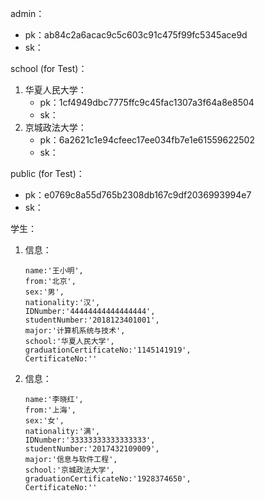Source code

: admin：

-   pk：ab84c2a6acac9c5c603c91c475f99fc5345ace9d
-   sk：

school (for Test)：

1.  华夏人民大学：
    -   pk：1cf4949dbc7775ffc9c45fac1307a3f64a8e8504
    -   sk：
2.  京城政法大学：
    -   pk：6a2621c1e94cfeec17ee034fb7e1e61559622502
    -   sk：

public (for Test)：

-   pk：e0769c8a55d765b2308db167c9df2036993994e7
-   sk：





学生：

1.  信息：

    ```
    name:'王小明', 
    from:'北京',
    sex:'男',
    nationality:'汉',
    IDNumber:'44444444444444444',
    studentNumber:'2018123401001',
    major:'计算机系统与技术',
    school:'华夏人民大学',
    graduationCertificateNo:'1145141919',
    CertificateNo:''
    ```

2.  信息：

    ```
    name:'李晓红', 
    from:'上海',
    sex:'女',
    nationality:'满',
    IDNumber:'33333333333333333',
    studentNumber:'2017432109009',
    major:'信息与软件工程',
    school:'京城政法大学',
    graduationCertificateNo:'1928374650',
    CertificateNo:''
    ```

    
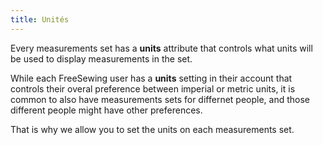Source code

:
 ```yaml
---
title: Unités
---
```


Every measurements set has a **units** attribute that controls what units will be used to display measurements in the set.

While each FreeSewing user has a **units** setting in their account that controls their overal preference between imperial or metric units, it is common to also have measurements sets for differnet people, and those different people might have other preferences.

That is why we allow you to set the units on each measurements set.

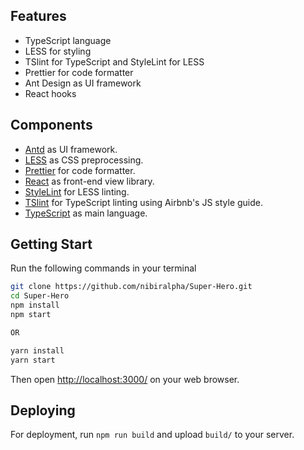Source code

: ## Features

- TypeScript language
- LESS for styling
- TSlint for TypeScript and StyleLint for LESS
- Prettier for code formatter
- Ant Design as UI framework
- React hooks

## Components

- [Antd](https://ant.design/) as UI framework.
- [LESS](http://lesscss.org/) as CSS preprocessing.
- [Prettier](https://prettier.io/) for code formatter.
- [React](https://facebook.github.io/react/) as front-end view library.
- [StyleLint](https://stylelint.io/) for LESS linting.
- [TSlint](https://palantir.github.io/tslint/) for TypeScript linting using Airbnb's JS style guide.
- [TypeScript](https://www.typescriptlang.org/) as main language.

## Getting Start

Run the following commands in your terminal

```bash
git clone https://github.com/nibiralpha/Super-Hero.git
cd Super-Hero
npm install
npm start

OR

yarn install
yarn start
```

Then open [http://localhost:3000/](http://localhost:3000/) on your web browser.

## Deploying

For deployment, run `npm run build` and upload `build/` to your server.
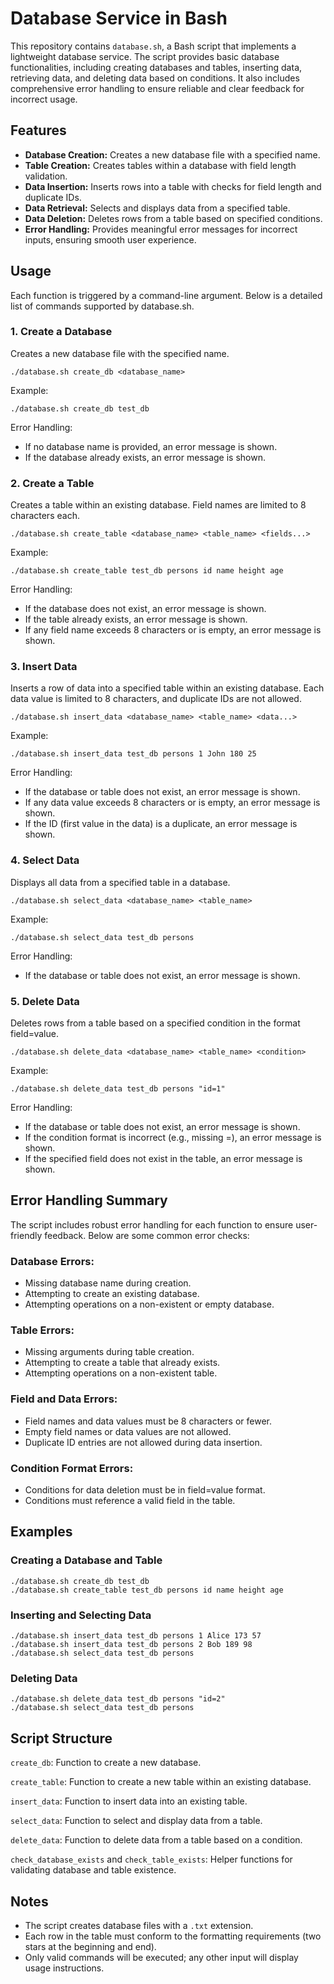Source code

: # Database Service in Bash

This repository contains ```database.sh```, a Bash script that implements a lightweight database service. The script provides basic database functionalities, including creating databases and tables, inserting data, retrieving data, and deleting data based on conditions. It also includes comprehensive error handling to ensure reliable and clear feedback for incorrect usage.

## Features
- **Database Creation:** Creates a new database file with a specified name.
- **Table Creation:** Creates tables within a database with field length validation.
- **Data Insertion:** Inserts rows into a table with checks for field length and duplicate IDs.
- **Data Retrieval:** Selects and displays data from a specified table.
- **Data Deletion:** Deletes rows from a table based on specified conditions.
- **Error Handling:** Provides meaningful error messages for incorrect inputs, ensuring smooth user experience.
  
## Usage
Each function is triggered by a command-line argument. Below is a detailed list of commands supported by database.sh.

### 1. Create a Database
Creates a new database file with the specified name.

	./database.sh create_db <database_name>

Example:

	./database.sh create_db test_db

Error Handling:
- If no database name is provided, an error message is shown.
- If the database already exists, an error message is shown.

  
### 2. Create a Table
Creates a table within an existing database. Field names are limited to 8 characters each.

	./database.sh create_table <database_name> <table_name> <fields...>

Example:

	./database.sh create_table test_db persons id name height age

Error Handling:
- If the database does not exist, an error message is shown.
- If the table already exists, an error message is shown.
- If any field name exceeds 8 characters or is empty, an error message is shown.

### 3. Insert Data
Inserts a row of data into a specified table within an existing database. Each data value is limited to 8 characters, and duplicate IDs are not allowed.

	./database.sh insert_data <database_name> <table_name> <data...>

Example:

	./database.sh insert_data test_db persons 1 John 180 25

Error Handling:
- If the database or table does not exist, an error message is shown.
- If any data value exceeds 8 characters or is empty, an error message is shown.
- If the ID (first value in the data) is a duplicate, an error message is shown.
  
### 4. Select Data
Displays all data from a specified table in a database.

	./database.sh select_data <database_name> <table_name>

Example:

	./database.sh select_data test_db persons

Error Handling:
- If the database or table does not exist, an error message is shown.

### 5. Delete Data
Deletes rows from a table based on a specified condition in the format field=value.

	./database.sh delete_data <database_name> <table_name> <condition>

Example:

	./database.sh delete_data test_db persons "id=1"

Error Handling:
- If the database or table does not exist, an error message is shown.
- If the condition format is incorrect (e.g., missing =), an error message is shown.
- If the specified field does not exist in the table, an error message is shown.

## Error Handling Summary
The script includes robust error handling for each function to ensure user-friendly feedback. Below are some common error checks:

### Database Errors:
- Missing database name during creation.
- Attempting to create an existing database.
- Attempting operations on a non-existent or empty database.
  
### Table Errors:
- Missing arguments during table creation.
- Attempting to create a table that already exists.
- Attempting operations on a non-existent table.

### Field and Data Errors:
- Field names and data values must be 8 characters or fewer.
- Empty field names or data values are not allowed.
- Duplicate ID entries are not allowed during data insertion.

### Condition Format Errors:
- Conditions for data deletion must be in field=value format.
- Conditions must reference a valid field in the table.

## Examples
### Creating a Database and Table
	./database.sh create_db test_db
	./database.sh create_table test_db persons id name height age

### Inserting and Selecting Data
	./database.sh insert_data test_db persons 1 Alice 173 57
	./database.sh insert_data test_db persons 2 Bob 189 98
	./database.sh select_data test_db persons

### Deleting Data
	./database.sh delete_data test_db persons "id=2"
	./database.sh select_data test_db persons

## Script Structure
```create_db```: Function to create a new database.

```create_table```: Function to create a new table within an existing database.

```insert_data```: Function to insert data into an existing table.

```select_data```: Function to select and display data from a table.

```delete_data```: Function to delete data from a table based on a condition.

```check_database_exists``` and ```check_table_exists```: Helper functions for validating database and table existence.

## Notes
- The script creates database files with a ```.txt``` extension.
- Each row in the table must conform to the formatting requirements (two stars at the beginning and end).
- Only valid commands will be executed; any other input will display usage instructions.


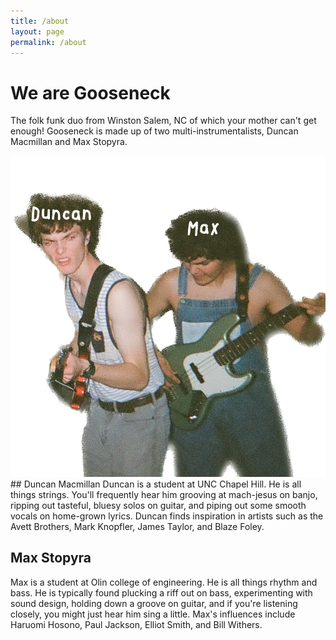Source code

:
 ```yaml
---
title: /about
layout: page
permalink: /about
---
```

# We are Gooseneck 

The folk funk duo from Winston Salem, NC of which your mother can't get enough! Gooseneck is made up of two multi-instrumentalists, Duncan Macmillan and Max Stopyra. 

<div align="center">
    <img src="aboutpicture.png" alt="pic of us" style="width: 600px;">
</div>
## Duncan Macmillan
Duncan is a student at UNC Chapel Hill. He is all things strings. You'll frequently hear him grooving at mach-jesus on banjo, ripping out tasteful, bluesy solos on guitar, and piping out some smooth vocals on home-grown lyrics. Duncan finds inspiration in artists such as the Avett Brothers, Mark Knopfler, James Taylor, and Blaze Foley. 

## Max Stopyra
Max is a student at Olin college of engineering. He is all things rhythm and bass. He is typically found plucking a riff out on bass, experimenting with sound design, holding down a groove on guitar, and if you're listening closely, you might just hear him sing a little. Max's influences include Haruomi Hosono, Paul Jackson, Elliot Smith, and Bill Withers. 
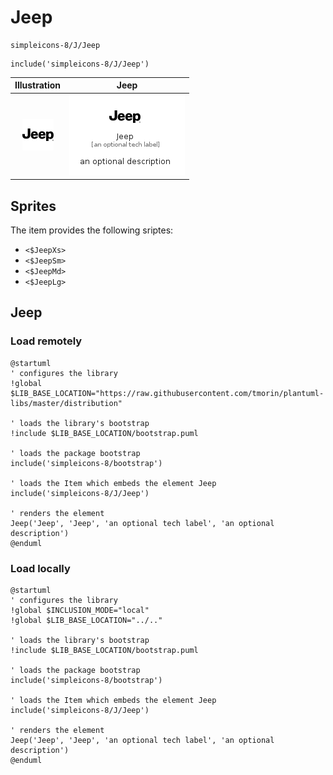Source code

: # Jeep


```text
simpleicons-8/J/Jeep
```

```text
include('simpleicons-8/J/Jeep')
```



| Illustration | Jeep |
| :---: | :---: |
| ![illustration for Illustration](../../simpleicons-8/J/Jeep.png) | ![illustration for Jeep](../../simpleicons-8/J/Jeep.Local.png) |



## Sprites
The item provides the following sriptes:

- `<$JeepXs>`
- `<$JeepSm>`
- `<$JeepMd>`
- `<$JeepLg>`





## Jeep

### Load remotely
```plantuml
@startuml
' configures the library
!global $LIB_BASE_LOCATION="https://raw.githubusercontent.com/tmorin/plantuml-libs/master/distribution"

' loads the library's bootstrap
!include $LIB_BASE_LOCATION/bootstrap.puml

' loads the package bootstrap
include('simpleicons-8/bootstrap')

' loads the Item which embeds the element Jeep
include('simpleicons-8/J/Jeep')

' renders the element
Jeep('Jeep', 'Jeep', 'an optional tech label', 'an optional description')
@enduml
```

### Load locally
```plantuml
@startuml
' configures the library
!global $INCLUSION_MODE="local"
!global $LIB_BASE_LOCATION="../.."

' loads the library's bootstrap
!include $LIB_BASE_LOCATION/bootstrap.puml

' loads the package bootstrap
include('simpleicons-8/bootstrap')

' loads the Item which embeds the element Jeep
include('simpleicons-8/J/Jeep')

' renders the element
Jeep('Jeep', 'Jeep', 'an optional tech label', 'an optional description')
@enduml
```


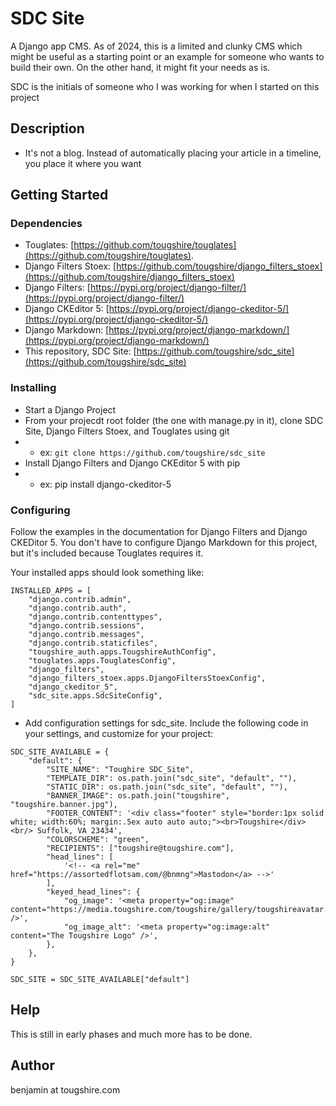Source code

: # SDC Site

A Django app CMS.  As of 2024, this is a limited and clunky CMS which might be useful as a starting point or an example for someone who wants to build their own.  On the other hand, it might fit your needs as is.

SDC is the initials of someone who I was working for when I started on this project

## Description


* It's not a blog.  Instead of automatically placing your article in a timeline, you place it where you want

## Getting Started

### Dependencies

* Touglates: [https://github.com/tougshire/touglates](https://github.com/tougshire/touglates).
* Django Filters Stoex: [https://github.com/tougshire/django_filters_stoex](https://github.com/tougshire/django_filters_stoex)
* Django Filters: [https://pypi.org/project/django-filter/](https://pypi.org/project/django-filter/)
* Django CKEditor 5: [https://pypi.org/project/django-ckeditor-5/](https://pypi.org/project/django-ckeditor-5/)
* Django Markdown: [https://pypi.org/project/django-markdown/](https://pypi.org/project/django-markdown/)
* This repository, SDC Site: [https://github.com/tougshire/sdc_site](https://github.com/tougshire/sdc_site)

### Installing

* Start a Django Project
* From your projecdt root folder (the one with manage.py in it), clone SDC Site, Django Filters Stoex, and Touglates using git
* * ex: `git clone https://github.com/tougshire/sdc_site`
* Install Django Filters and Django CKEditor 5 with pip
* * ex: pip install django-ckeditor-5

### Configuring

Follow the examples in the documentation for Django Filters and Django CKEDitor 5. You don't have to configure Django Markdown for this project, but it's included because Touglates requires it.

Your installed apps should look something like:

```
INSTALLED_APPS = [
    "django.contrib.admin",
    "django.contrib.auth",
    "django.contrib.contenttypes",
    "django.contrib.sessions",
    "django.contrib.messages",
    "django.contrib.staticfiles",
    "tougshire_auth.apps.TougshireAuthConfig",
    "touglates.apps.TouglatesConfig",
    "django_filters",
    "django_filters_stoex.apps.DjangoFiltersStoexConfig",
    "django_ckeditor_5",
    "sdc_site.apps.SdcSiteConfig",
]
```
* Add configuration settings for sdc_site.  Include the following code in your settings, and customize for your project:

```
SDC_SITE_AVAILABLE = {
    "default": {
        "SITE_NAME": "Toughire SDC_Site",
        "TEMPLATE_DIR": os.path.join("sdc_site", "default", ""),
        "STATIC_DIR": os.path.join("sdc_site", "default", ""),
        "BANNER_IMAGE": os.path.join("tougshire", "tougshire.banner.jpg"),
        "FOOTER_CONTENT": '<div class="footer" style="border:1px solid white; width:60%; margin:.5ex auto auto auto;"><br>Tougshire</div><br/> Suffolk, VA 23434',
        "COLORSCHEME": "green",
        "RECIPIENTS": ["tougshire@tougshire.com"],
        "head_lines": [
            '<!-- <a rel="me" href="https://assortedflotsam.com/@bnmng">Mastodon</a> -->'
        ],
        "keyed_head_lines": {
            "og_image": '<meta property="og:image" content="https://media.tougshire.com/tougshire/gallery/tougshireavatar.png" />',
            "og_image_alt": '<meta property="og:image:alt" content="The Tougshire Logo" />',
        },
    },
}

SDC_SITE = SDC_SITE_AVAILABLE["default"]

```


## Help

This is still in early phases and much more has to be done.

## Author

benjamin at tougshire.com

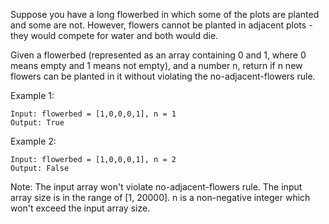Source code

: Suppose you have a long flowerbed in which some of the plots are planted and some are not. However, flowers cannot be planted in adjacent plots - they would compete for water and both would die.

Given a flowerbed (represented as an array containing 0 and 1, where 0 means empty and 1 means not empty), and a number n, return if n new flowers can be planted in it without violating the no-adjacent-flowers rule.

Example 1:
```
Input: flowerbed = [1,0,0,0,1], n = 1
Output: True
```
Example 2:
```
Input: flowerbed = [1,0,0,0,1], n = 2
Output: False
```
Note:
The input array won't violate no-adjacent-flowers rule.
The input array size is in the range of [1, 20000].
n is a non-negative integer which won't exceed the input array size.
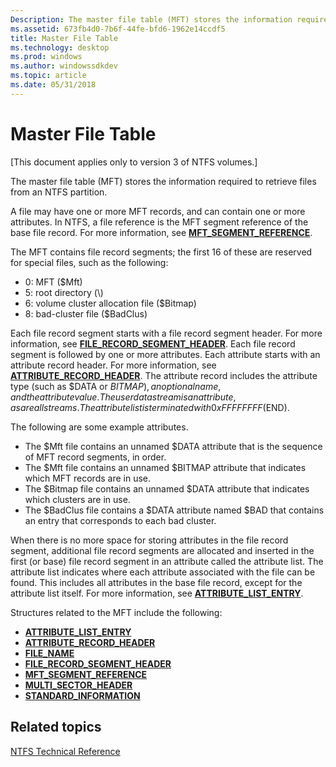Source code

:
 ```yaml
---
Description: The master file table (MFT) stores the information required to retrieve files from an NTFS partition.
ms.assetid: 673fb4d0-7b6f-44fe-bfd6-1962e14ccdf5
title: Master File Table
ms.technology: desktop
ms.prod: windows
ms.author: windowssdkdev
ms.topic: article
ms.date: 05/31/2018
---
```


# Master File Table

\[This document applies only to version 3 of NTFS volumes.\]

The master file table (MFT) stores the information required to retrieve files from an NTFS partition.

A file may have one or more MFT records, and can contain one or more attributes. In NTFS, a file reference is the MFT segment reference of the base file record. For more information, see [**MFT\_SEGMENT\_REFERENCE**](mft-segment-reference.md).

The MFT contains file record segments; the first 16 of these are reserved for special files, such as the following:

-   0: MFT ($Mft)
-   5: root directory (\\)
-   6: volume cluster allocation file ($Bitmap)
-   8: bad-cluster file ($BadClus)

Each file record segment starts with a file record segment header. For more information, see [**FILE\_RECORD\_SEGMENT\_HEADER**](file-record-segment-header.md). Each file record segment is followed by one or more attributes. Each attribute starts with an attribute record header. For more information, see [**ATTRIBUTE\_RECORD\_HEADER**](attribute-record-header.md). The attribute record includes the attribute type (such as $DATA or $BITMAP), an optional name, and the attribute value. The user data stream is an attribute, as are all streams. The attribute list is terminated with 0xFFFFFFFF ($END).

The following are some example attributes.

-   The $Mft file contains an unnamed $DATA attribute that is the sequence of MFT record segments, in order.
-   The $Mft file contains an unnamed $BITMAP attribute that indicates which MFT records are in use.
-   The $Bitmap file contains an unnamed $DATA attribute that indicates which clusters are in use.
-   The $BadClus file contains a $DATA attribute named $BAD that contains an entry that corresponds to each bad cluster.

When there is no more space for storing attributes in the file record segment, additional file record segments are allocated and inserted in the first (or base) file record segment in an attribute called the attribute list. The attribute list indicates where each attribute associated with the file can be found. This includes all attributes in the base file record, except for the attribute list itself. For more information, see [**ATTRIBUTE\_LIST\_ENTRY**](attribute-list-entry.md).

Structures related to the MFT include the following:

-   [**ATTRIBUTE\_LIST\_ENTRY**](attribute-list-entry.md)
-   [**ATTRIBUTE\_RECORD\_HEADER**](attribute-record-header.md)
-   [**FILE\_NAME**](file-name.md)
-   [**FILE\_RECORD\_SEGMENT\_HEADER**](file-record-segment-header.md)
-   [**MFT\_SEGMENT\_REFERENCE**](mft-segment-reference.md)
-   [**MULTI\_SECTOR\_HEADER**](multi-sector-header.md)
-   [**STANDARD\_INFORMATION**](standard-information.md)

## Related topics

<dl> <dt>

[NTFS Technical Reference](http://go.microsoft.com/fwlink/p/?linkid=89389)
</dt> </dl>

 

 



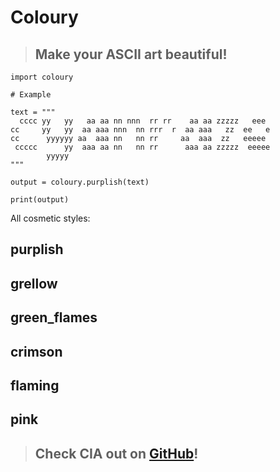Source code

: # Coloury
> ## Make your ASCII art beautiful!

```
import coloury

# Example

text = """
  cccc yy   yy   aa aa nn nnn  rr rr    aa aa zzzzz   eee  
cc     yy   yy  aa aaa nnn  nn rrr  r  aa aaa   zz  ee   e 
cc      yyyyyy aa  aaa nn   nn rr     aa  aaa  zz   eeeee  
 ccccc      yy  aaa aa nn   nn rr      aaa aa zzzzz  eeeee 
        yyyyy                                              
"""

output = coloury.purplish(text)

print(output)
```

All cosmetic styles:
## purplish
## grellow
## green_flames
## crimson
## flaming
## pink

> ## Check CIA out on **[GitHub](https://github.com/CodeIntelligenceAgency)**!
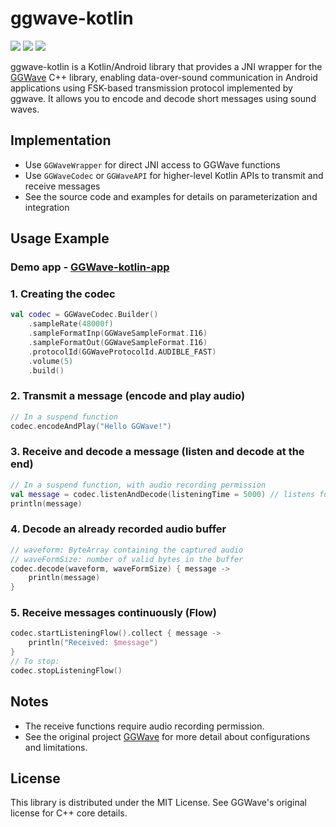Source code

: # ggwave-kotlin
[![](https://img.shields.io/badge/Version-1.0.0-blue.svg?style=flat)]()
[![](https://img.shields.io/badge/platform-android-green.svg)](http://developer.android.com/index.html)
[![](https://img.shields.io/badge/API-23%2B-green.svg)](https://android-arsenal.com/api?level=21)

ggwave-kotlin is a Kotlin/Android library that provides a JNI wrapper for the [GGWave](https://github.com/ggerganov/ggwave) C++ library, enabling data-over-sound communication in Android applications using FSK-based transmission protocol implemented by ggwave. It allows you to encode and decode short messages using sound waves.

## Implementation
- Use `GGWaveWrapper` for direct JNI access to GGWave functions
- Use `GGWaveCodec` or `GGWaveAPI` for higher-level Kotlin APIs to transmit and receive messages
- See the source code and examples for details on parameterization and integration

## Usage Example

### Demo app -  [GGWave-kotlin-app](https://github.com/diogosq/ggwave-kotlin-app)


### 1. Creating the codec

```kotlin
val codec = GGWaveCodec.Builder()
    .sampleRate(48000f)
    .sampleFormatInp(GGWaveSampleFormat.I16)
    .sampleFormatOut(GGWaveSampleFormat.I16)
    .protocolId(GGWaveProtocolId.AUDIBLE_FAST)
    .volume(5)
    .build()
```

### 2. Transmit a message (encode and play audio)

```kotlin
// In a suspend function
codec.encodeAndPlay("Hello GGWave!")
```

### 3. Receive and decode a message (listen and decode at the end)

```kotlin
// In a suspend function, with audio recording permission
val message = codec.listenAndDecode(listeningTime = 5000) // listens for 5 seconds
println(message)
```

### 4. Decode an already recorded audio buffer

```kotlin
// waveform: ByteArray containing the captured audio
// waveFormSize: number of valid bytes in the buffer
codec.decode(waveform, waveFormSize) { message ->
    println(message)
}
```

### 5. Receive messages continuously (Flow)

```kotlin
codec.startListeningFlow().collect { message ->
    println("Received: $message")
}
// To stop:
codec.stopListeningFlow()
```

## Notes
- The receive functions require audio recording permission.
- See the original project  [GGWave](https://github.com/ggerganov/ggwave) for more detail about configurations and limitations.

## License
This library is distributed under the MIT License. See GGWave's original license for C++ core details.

*Your objective:* In the material above, find the line containing "- Conditions for" and the line containing "new table within an existing database.", then write out exactly those two lines and every line between them, and nothing more.

*Solution for this exercise:*
- Conditions for data deletion must be in field=value format.
- Conditions must reference a valid field in the table.

## Examples
### Creating a Database and Table
	./database.sh create_db test_db
	./database.sh create_table test_db persons id name height age

### Inserting and Selecting Data
	./database.sh insert_data test_db persons 1 Alice 173 57
	./database.sh insert_data test_db persons 2 Bob 189 98
	./database.sh select_data test_db persons

### Deleting Data
	./database.sh delete_data test_db persons "id=2"
	./database.sh select_data test_db persons

## Script Structure
```create_db```: Function to create a new database.

```create_table```: Function to create a new table within an existing database.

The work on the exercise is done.